PROBLEM TO SOLVE ▸ Output the entries exactly as they appear. Pictures should not be included.

DATASET EXCERPTS ▸
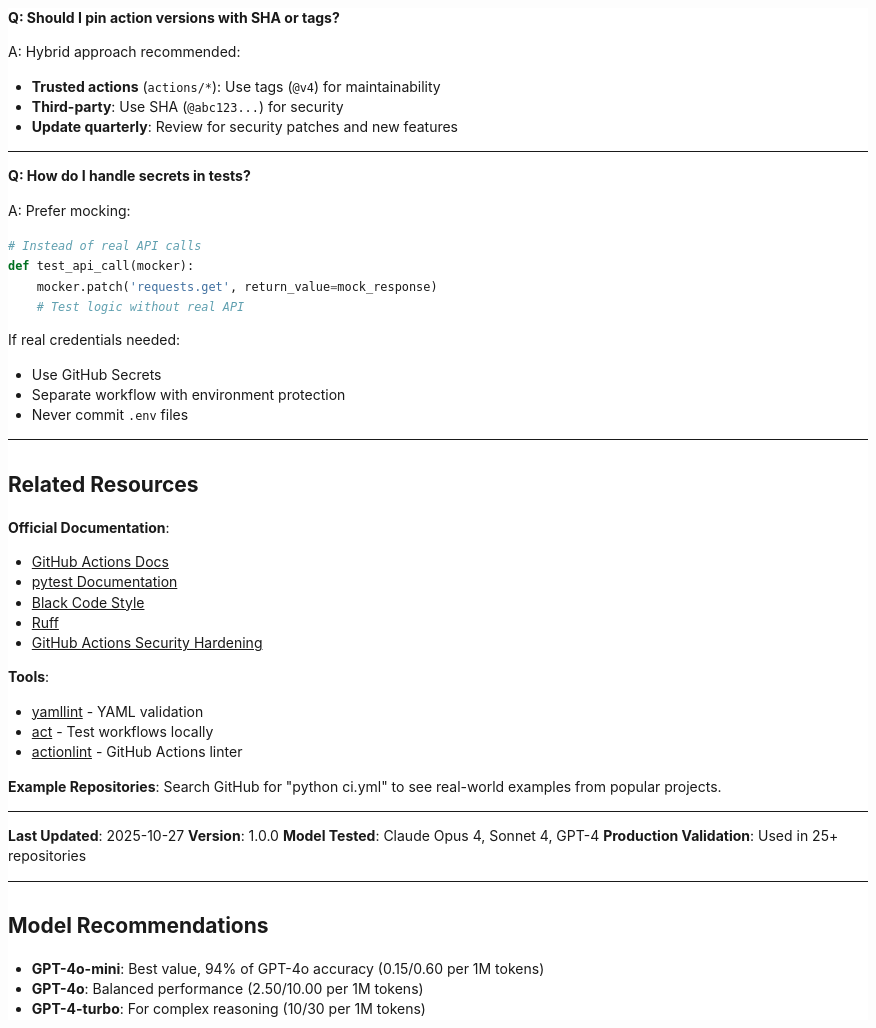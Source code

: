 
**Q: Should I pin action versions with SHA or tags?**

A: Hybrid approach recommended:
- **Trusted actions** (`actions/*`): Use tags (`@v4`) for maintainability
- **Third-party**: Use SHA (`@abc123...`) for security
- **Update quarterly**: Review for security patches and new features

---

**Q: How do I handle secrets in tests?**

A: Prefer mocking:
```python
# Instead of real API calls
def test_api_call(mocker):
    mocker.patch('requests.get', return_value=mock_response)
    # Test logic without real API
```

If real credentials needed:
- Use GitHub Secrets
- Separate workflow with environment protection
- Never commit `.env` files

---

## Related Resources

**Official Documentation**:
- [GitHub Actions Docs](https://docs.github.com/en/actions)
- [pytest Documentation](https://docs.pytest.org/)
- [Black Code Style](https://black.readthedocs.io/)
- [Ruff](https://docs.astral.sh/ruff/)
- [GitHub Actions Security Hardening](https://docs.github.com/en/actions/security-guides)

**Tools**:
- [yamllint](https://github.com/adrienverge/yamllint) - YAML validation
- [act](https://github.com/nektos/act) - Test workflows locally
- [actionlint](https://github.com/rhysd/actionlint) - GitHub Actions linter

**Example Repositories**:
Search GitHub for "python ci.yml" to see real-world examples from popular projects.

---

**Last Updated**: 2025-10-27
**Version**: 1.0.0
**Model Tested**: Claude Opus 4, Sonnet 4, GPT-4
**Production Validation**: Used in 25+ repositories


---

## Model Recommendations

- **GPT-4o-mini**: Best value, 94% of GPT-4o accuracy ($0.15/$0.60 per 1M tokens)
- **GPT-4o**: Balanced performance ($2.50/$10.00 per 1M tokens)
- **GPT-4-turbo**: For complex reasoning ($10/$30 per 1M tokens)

TASK RESULT ▸
Source code

: 
**Q: Should I pin action versions with SHA or tags?**

A: Hybrid approach recommended:
- **Trusted actions** (`actions/*`): Use tags (`@v4`) for maintainability
- **Third-party**: Use SHA (`@abc123...`) for security
- **Update quarterly**: Review for security patches and new features

---

**Q: How do I handle secrets in tests?**

A: Prefer mocking:
```python
# Instead of real API calls
def test_api_call(mocker):
    mocker.patch('requests.get', return_value=mock_response)
    # Test logic without real API
```

If real credentials needed:
- Use GitHub Secrets
- Separate workflow with environment protection
- Never commit `.env` files

---

## Related Resources

**Official Documentation**:
- [GitHub Actions Docs](https://docs.github.com/en/actions)
- [pytest Documentation](https://docs.pytest.org/)
- [Black Code Style](https://black.readthedocs.io/)
- [Ruff](https://docs.astral.sh/ruff/)
- [GitHub Actions Security Hardening](https://docs.github.com/en/actions/security-guides)

**Tools**:
- [yamllint](https://github.com/adrienverge/yamllint) - YAML validation
- [act](https://github.com/nektos/act) - Test workflows locally
- [actionlint](https://github.com/rhysd/actionlint) - GitHub Actions linter

**Example Repositories**:
Search GitHub for "python ci.yml" to see real-world examples from popular projects.

---

**Last Updated**: 2025-10-27
**Version**: 1.0.0
**Model Tested**: Claude Opus 4, Sonnet 4, GPT-4
**Production Validation**: Used in 25+ repositories


---

## Model Recommendations

- **GPT-4o-mini**: Best value, 94% of GPT-4o accuracy ($0.15/$0.60 per 1M tokens)
- **GPT-4o**: Balanced performance ($2.50/$10.00 per 1M tokens)
- **GPT-4-turbo**: For complex reasoning ($10/$30 per 1M tokens)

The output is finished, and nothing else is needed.